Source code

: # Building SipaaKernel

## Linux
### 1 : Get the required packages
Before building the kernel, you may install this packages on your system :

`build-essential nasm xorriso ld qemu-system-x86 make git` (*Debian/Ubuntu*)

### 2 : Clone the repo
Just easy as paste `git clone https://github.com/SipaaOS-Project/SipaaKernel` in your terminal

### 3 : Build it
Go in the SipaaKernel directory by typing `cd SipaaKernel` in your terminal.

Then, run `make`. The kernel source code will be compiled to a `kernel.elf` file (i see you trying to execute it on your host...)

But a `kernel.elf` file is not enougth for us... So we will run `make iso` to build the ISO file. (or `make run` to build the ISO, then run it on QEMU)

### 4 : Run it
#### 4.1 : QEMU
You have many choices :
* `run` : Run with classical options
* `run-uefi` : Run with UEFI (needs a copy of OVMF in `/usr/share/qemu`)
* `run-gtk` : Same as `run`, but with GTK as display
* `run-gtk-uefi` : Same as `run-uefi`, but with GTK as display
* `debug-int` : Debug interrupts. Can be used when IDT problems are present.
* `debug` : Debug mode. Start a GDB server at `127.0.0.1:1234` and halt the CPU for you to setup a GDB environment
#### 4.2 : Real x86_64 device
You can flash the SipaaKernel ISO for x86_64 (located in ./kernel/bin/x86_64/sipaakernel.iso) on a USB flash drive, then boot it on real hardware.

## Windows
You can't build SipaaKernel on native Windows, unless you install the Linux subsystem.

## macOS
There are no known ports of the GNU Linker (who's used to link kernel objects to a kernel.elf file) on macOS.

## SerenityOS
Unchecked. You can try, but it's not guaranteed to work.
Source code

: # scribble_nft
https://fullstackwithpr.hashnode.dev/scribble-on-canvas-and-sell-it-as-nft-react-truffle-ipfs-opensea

* * * * * * *

EXERCISE
Everything starting at the line containing "### 2 : Clone the repo" and ending at the line containing "Go in the SipaaKernel" in the records above should be repeated exactly, and only that.

OUTPUT OF THE EXERCISE
### 2 : Clone the repo
Just easy as paste `git clone https://github.com/SipaaOS-Project/SipaaKernel` in your terminal

### 3 : Build it
Go in the SipaaKernel directory by typing `cd SipaaKernel` in your terminal.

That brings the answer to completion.